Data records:
——
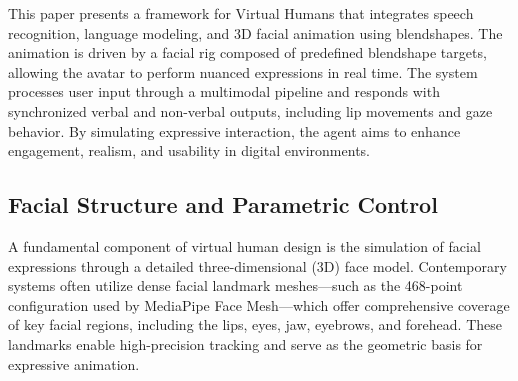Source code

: \documentclass[runningheads]{llncs}
\begin{document}
This paper presents a framework for Virtual Humans that integrates speech recognition, language modeling, and 3D facial animation using blendshapes. The animation is driven by a facial rig composed of predefined blendshape targets, allowing the avatar to perform nuanced expressions in real time. The system processes user input through a multimodal pipeline and responds with synchronized verbal and non-verbal outputs, including lip movements and gaze behavior. By simulating expressive interaction, the agent aims to enhance engagement, realism, and usability in digital environments.




\subsection{Facial Structure and Parametric Control}

A fundamental component of virtual human design is the simulation of facial expressions through a detailed three-dimensional (3D) face model. Contemporary systems often utilize dense facial landmark meshes—such as the 468-point configuration used by MediaPipe Face Mesh—which offer comprehensive coverage of key facial regions, including the lips, eyes, jaw, eyebrows, and forehead. These landmarks enable high-precision tracking and serve as the geometric basis for expressive animation.
\end{document}
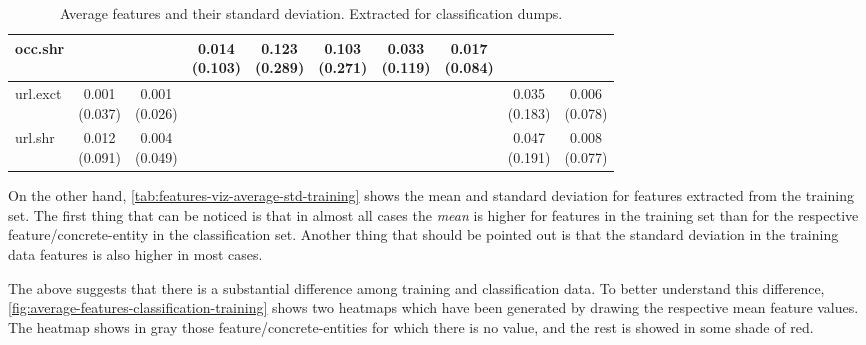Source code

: \documentclass[epsfig,a4paper,11pt,titlepage,twoside,openany]{book}
\begin{document}
\begin{table}[H]
\begin{tabular}{l|c|c|c|c|c|c|c|c|c|}
\multicolumn{1}{|l|}{occ.shr}                  &               &              & \makecell{0.014 \\ (0.103)} & \makecell{0.123 \\ (0.289)} & \makecell{0.103 \\ (0.271)} & \makecell{0.033 \\ (0.119)} & \makecell{0.017 \\ (0.084)} &                 &                \\ \hline
\multicolumn{1}{|l|}{url.exct}                           & \makecell{0.001 \\ (0.037)}  & \makecell{0.001 \\ (0.026)} &              &              &              &              &              & \makecell{0.035 \\ (0.183)}    & \makecell{0.006 \\ (0.078)}   \\ \hline
\multicolumn{1}{|l|}{url.shr}                  & \makecell{0.012 \\ (0.091)}  & \makecell{0.004 \\ (0.049)} &              &              &              &              &              & \makecell{0.047 \\ (0.191)}    & \makecell{0.008 \\ (0.077)}   \\ \hline
\end{tabular}
\caption{Average features and their standard deviation. Extracted for classification dumps.}
\label{tab:features-viz-average-std-classification}
\end{table}


On the other hand, \autoref{tab:features-viz-average-std-training} shows the mean and standard deviation for features extracted from the training set. The first thing that can be noticed is that in almost all cases the \textit{mean} is higher for features in the training set than for the respective feature/concrete-entity in the classification set. Another thing that should be pointed out is that the standard deviation in the training data features is also higher in most cases. 


The above suggests that there is a substantial difference among training and classification data. To better understand this difference, \autoref{fig:average-features-classification-training} shows two heatmaps which have been generated by drawing the respective mean feature values. The heatmap shows in gray those feature/concrete-entities for which there is no value, and the rest is showed in some shade of red. 
\end{document}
——
# [TASK]
Reproduce all the records verbatim, excluding images.

# [WRITTEN SOLUTION]
Source code

: \documentclass[runningheads]{llncs}
\begin{document}
This paper presents a framework for Virtual Humans that integrates speech recognition, language modeling, and 3D facial animation using blendshapes. The animation is driven by a facial rig composed of predefined blendshape targets, allowing the avatar to perform nuanced expressions in real time. The system processes user input through a multimodal pipeline and responds with synchronized verbal and non-verbal outputs, including lip movements and gaze behavior. By simulating expressive interaction, the agent aims to enhance engagement, realism, and usability in digital environments.




\subsection{Facial Structure and Parametric Control}

A fundamental component of virtual human design is the simulation of facial expressions through a detailed three-dimensional (3D) face model. Contemporary systems often utilize dense facial landmark meshes—such as the 468-point configuration used by MediaPipe Face Mesh—which offer comprehensive coverage of key facial regions, including the lips, eyes, jaw, eyebrows, and forehead. These landmarks enable high-precision tracking and serve as the geometric basis for expressive animation.
\end{document}
Source code

: \documentclass[epsfig,a4paper,11pt,titlepage,twoside,openany]{book}
\begin{document}
\begin{table}[H]
\begin{tabular}{l|c|c|c|c|c|c|c|c|c|}
\multicolumn{1}{|l|}{occ.shr}                  &               &              & \makecell{0.014 \\ (0.103)} & \makecell{0.123 \\ (0.289)} & \makecell{0.103 \\ (0.271)} & \makecell{0.033 \\ (0.119)} & \makecell{0.017 \\ (0.084)} &                 &                \\ \hline
\multicolumn{1}{|l|}{url.exct}                           & \makecell{0.001 \\ (0.037)}  & \makecell{0.001 \\ (0.026)} &              &              &              &              &              & \makecell{0.035 \\ (0.183)}    & \makecell{0.006 \\ (0.078)}   \\ \hline
\multicolumn{1}{|l|}{url.shr}                  & \makecell{0.012 \\ (0.091)}  & \makecell{0.004 \\ (0.049)} &              &              &              &              &              & \makecell{0.047 \\ (0.191)}    & \makecell{0.008 \\ (0.077)}   \\ \hline
\end{tabular}
\caption{Average features and their standard deviation. Extracted for classification dumps.}
\label{tab:features-viz-average-std-classification}
\end{table}


On the other hand, \autoref{tab:features-viz-average-std-training} shows the mean and standard deviation for features extracted from the training set. The first thing that can be noticed is that in almost all cases the \textit{mean} is higher for features in the training set than for the respective feature/concrete-entity in the classification set. Another thing that should be pointed out is that the standard deviation in the training data features is also higher in most cases. 


The above suggests that there is a substantial difference among training and classification data. To better understand this difference, \autoref{fig:average-features-classification-training} shows two heatmaps which have been generated by drawing the respective mean feature values. The heatmap shows in gray those feature/concrete-entities for which there is no value, and the rest is showed in some shade of red. 
\end{document}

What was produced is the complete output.